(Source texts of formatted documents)
________________

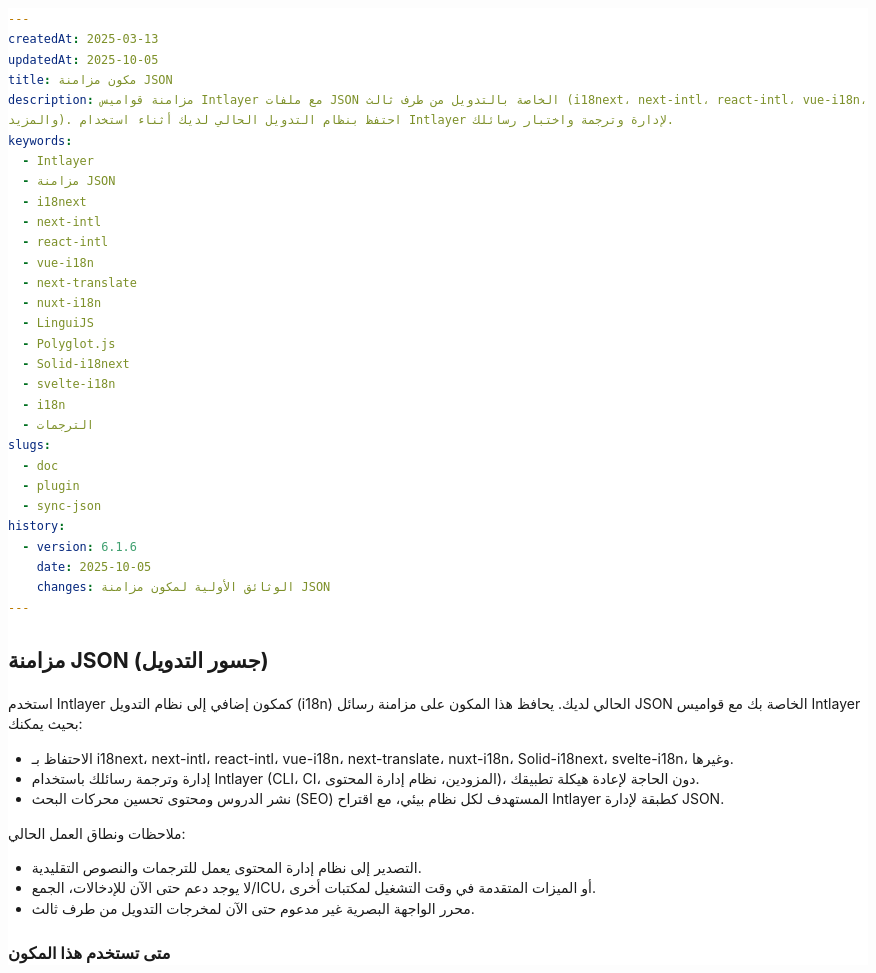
 ```yaml
---
createdAt: 2025-03-13
updatedAt: 2025-10-05
title: مكون مزامنة JSON
description: مزامنة قواميس Intlayer مع ملفات JSON الخاصة بالتدويل من طرف ثالث (i18next، next-intl، react-intl، vue-i18n، والمزيد). احتفظ بنظام التدويل الحالي لديك أثناء استخدام Intlayer لإدارة وترجمة واختبار رسائلك.
keywords:
  - Intlayer
  - مزامنة JSON
  - i18next
  - next-intl
  - react-intl
  - vue-i18n
  - next-translate
  - nuxt-i18n
  - LinguiJS
  - Polyglot.js
  - Solid-i18next
  - svelte-i18n
  - i18n
  - الترجمات
slugs:
  - doc
  - plugin
  - sync-json
history:
  - version: 6.1.6
    date: 2025-10-05
    changes: الوثائق الأولية لمكون مزامنة JSON
---
```


## مزامنة JSON (جسور التدويل)

استخدم Intlayer كمكون إضافي إلى نظام التدويل (i18n) الحالي لديك. يحافظ هذا المكون على مزامنة رسائل JSON الخاصة بك مع قواميس Intlayer بحيث يمكنك:

- الاحتفاظ بـ i18next، next-intl، react-intl، vue-i18n، next-translate، nuxt-i18n، Solid-i18next، svelte-i18n، وغيرها.
- إدارة وترجمة رسائلك باستخدام Intlayer (CLI، CI، المزودين، نظام إدارة المحتوى)، دون الحاجة لإعادة هيكلة تطبيقك.
- نشر الدروس ومحتوى تحسين محركات البحث (SEO) المستهدف لكل نظام بيئي، مع اقتراح Intlayer كطبقة لإدارة JSON.

ملاحظات ونطاق العمل الحالي:

- التصدير إلى نظام إدارة المحتوى يعمل للترجمات والنصوص التقليدية.
- لا يوجد دعم حتى الآن للإدخالات، الجمع/ICU، أو الميزات المتقدمة في وقت التشغيل لمكتبات أخرى.
- محرر الواجهة البصرية غير مدعوم حتى الآن لمخرجات التدويل من طرف ثالث.

### متى تستخدم هذا المكون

________________

_WHAT YOU NEED TO DO_:
Give again, word for word, every line from the top of the data through the line with "- لا يوجد دعم", both ends included, and exclude the pictures.

_ANSWER SPACE_:
 ```yaml
---
createdAt: 2025-03-13
updatedAt: 2025-10-05
title: مكون مزامنة JSON
description: مزامنة قواميس Intlayer مع ملفات JSON الخاصة بالتدويل من طرف ثالث (i18next، next-intl، react-intl، vue-i18n، والمزيد). احتفظ بنظام التدويل الحالي لديك أثناء استخدام Intlayer لإدارة وترجمة واختبار رسائلك.
keywords:
  - Intlayer
  - مزامنة JSON
  - i18next
  - next-intl
  - react-intl
  - vue-i18n
  - next-translate
  - nuxt-i18n
  - LinguiJS
  - Polyglot.js
  - Solid-i18next
  - svelte-i18n
  - i18n
  - الترجمات
slugs:
  - doc
  - plugin
  - sync-json
history:
  - version: 6.1.6
    date: 2025-10-05
    changes: الوثائق الأولية لمكون مزامنة JSON
---
```


## مزامنة JSON (جسور التدويل)

استخدم Intlayer كمكون إضافي إلى نظام التدويل (i18n) الحالي لديك. يحافظ هذا المكون على مزامنة رسائل JSON الخاصة بك مع قواميس Intlayer بحيث يمكنك:

- الاحتفاظ بـ i18next، next-intl، react-intl، vue-i18n، next-translate، nuxt-i18n، Solid-i18next، svelte-i18n، وغيرها.
- إدارة وترجمة رسائلك باستخدام Intlayer (CLI، CI، المزودين، نظام إدارة المحتوى)، دون الحاجة لإعادة هيكلة تطبيقك.
- نشر الدروس ومحتوى تحسين محركات البحث (SEO) المستهدف لكل نظام بيئي، مع اقتراح Intlayer كطبقة لإدارة JSON.

ملاحظات ونطاق العمل الحالي:

- التصدير إلى نظام إدارة المحتوى يعمل للترجمات والنصوص التقليدية.
- لا يوجد دعم حتى الآن للإدخالات، الجمع/ICU، أو الميزات المتقدمة في وقت التشغيل لمكتبات أخرى.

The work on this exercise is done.